**EXERCISE DETAILS:** Repeat each entry exactly, but do not carry over the pictures.

[Stored data]
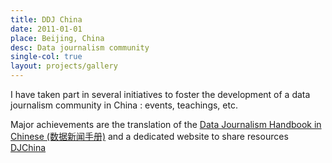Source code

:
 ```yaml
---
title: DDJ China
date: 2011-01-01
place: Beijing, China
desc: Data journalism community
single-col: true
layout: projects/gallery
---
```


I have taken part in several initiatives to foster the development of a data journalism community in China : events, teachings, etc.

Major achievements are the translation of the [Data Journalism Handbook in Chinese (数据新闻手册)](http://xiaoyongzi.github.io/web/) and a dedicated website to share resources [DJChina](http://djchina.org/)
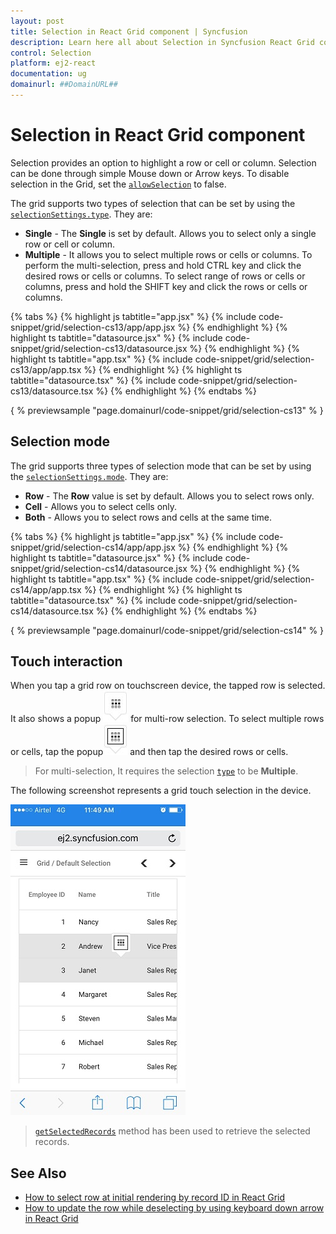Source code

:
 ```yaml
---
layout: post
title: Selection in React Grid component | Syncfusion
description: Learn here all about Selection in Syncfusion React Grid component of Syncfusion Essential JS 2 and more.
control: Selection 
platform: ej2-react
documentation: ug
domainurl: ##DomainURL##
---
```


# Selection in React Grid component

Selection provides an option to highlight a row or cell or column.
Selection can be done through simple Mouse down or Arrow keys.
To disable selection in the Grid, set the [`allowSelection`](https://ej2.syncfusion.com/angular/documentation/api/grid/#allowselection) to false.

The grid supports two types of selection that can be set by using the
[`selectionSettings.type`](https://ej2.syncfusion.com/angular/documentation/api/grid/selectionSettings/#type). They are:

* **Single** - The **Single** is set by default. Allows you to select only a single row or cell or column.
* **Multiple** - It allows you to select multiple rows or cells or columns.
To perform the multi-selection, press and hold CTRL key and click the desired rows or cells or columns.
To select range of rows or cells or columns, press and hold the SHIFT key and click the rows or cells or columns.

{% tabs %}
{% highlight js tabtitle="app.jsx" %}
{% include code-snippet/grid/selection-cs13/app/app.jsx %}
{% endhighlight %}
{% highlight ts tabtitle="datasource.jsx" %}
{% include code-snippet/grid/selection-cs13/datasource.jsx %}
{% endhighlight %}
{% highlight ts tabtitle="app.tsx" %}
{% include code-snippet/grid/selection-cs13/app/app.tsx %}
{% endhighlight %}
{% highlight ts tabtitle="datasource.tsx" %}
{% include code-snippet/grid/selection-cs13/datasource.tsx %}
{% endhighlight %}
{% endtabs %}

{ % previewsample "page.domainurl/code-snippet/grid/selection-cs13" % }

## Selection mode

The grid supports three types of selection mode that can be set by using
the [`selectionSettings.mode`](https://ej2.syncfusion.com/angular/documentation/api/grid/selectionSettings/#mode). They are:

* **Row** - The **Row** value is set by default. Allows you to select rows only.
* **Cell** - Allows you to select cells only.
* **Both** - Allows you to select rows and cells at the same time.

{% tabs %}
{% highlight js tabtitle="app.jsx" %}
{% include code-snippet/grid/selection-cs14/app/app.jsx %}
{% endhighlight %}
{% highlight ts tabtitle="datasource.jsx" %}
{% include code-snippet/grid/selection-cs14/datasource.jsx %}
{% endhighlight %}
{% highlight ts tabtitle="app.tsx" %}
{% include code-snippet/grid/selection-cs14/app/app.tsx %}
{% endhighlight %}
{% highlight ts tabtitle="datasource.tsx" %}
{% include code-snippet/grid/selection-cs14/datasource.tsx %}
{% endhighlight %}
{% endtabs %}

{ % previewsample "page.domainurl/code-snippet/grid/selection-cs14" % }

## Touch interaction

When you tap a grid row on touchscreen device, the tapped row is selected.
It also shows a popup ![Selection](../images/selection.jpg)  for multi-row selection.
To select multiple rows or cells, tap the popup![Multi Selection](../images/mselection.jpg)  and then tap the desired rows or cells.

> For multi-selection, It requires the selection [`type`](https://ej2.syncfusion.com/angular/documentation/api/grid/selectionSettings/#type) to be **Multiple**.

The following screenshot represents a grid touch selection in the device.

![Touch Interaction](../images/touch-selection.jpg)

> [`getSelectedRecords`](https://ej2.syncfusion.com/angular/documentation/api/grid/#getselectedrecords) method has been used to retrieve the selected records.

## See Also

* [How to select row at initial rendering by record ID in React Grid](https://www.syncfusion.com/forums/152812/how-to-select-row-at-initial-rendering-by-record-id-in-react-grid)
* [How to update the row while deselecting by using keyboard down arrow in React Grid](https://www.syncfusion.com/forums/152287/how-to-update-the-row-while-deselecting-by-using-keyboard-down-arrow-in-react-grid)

**RESULT OF THIS TASK:**
Source code

:
 ```yaml
---
title: DDJ China
date: 2011-01-01
place: Beijing, China
desc: Data journalism community
single-col: true
layout: projects/gallery
---
```


I have taken part in several initiatives to foster the development of a data journalism community in China : events, teachings, etc.

Major achievements are the translation of the [Data Journalism Handbook in Chinese (数据新闻手册)](http://xiaoyongzi.github.io/web/) and a dedicated website to share resources [DJChina](http://djchina.org/)
Source code

:
 ```yaml
---
layout: post
title: Selection in React Grid component | Syncfusion
description: Learn here all about Selection in Syncfusion React Grid component of Syncfusion Essential JS 2 and more.
control: Selection 
platform: ej2-react
documentation: ug
domainurl: ##DomainURL##
---
```


# Selection in React Grid component

Selection provides an option to highlight a row or cell or column.
Selection can be done through simple Mouse down or Arrow keys.
To disable selection in the Grid, set the [`allowSelection`](https://ej2.syncfusion.com/angular/documentation/api/grid/#allowselection) to false.

The grid supports two types of selection that can be set by using the
[`selectionSettings.type`](https://ej2.syncfusion.com/angular/documentation/api/grid/selectionSettings/#type). They are:

* **Single** - The **Single** is set by default. Allows you to select only a single row or cell or column.
* **Multiple** - It allows you to select multiple rows or cells or columns.
To perform the multi-selection, press and hold CTRL key and click the desired rows or cells or columns.
To select range of rows or cells or columns, press and hold the SHIFT key and click the rows or cells or columns.

{% tabs %}
{% highlight js tabtitle="app.jsx" %}
{% include code-snippet/grid/selection-cs13/app/app.jsx %}
{% endhighlight %}
{% highlight ts tabtitle="datasource.jsx" %}
{% include code-snippet/grid/selection-cs13/datasource.jsx %}
{% endhighlight %}
{% highlight ts tabtitle="app.tsx" %}
{% include code-snippet/grid/selection-cs13/app/app.tsx %}
{% endhighlight %}
{% highlight ts tabtitle="datasource.tsx" %}
{% include code-snippet/grid/selection-cs13/datasource.tsx %}
{% endhighlight %}
{% endtabs %}

{ % previewsample "page.domainurl/code-snippet/grid/selection-cs13" % }

## Selection mode

The grid supports three types of selection mode that can be set by using
the [`selectionSettings.mode`](https://ej2.syncfusion.com/angular/documentation/api/grid/selectionSettings/#mode). They are:

* **Row** - The **Row** value is set by default. Allows you to select rows only.
* **Cell** - Allows you to select cells only.
* **Both** - Allows you to select rows and cells at the same time.

{% tabs %}
{% highlight js tabtitle="app.jsx" %}
{% include code-snippet/grid/selection-cs14/app/app.jsx %}
{% endhighlight %}
{% highlight ts tabtitle="datasource.jsx" %}
{% include code-snippet/grid/selection-cs14/datasource.jsx %}
{% endhighlight %}
{% highlight ts tabtitle="app.tsx" %}
{% include code-snippet/grid/selection-cs14/app/app.tsx %}
{% endhighlight %}
{% highlight ts tabtitle="datasource.tsx" %}
{% include code-snippet/grid/selection-cs14/datasource.tsx %}
{% endhighlight %}
{% endtabs %}

{ % previewsample "page.domainurl/code-snippet/grid/selection-cs14" % }

## Touch interaction

When you tap a grid row on touchscreen device, the tapped row is selected.
It also shows a popup ![Selection](../images/selection.jpg)  for multi-row selection.
To select multiple rows or cells, tap the popup![Multi Selection](../images/mselection.jpg)  and then tap the desired rows or cells.

> For multi-selection, It requires the selection [`type`](https://ej2.syncfusion.com/angular/documentation/api/grid/selectionSettings/#type) to be **Multiple**.

The following screenshot represents a grid touch selection in the device.

![Touch Interaction](../images/touch-selection.jpg)

> [`getSelectedRecords`](https://ej2.syncfusion.com/angular/documentation/api/grid/#getselectedrecords) method has been used to retrieve the selected records.

## See Also

* [How to select row at initial rendering by record ID in React Grid](https://www.syncfusion.com/forums/152812/how-to-select-row-at-initial-rendering-by-record-id-in-react-grid)
* [How to update the row while deselecting by using keyboard down arrow in React Grid](https://www.syncfusion.com/forums/152287/how-to-update-the-row-while-deselecting-by-using-keyboard-down-arrow-in-react-grid)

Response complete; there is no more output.